And there hanging in the air is the sound of a word or phrase – a conjuring to re-ignite the brain.

And now conjured, the search begins. I can now stick the name of that album into google, or more commonly these days into iTunes to see if I already have it, or if not, whether Apple Music can bring it to me in a flash. And yes, there it is. It turns out it was there all the time. But until I had called its name it had rested invisibly in the woods hidden by the multitude, obscured by my present obsessions.

The other day I could hear one of my sons shouting short phrases in the other room. It seemed to be the same phrase over and over, and was on the edge of annoying, so I thought I’d better investigate. I found my youngest son holding his iPad about 20cm away from his mouth and shouting something about minecraft into the YouTube Kids app. His hope seemed to be like that of an Englishman abroad, that the louder one shouts the more likely one will be understood. In this case after about six loud incantations the app sprang into action, inadvertently training my son that shouting is the future.

Is shouting the future?

I was reading the latest episode in the adventures of Elon Musk. He believes his Neuralink is the future. A device that connects the brain, and therefore the mind, to the machine the user wishes to control. But is the mind where it is at? Is that where our intent can be clearly identified?

Have you noticed your google searches becoming more complex, more wordy, more like big long questions, often phrased just like someone might say them out loud? I have. I have inched toward a use of the web that is very much like speaking, and it works. But my son has decided he wants to skip out that pesky step of thinking in words and then typing them into a box (a rather small box!) – he is of the view that he should think about what he wants, say it loudly and have his machines do his bidding. What initially to me looked plain wrong, has got me thinking about how we connect ourselves to our machines in the endless journey of discovery that characterise our current lives.

Our voices are such a natural and flexible expressive tool, and sometimes it is only when we have heard ourselves out loud that we know what we mean.

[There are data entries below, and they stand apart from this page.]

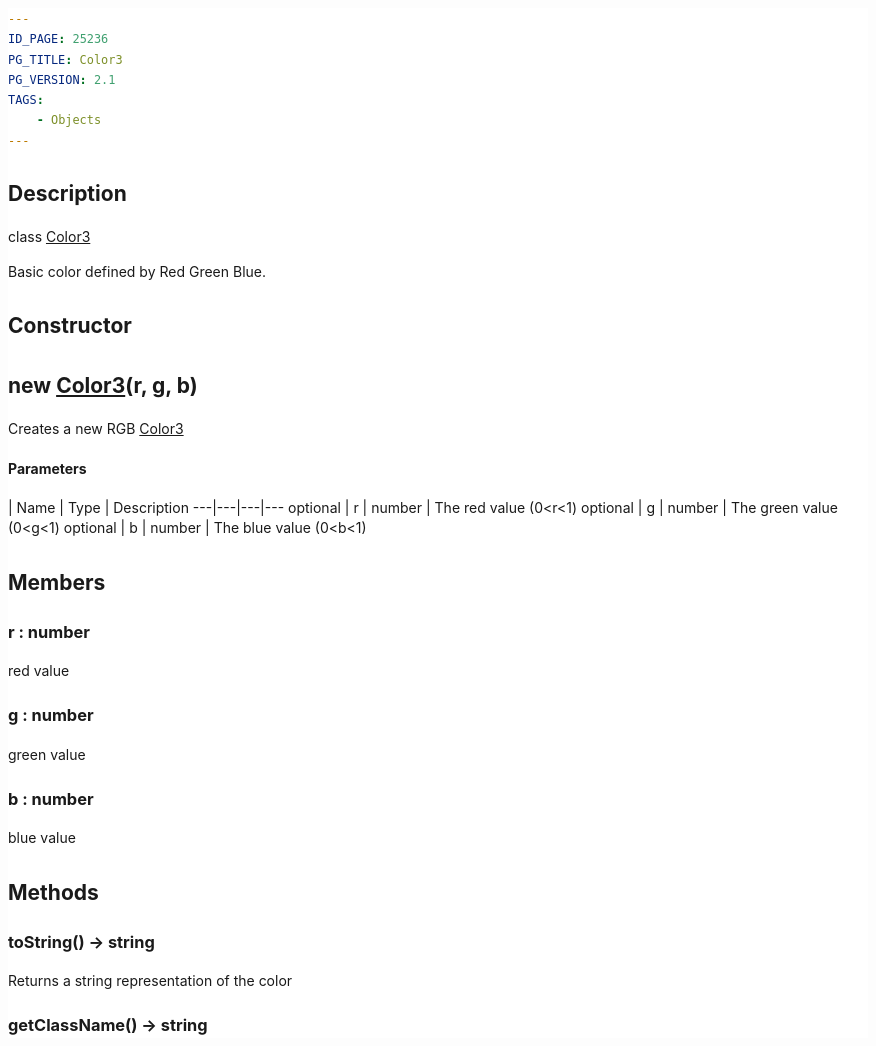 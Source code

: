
 ```yaml
---
ID_PAGE: 25236
PG_TITLE: Color3
PG_VERSION: 2.1
TAGS:
    - Objects
---
```

## Description

class [Color3](/classes/2.5/Color3)

Basic color defined by Red Green Blue.

## Constructor

## new [Color3](/classes/2.5/Color3)(r, g, b)

Creates a new RGB [Color3](/classes/2.5/Color3)

#### Parameters
 | Name | Type | Description
---|---|---|---
optional | r | number |     The red value (0&lt;r&lt;1)
optional | g | number |     The green value (0&lt;g&lt;1)
optional | b | number |     The blue value (0&lt;b&lt;1)
## Members

### r : number

red value

### g : number

green value

### b : number

blue value

## Methods

### toString() &rarr; string

Returns a string representation of the color
### getClassName() &rarr; string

Right now we are sunning ourselves on the high mountain peaks of the hype curve of Machine Learning and AI – marvelling at how they will change our lives and economies beyond recognition – robotising and automating all around us. But something that is often buried below the sparkly layer of speculation about grand change, is the potential for us humans to be able to better connect to one another’s experiences through our own vernacular, to tweak our digital engines of discovery to make use of our own organs of intent – our voices.

Clearly this idea is motivating the tech giants (and the cartoon inventors) who are now committing to create a set of devices ready to listen to us and to try and make sense of our wishes. Wishes for what? There seem to be three categories of wishes that can be granted by affordable technology right now.

Three wishes

The first wish is to simply control our machines – much like the “Flashmatic” TV remote control developed in 1955, we want to be able to use simple voiced commands issued at a distance to make our machine do things (this is also true for our dogs). Spotify are wrestling with a workable version of voice control on Android right now that enables drivers to shout “next track” when Phil Collins’ Sussudio comes on. We see this technology being embedded into TVs, games consoles and increasingly the software tools that pervade every kind of mobile device. This has opened a whole new area of interface design that attempts to seamlessly blend multiple modes of interaction together in way that doesn’t feel more complex for users.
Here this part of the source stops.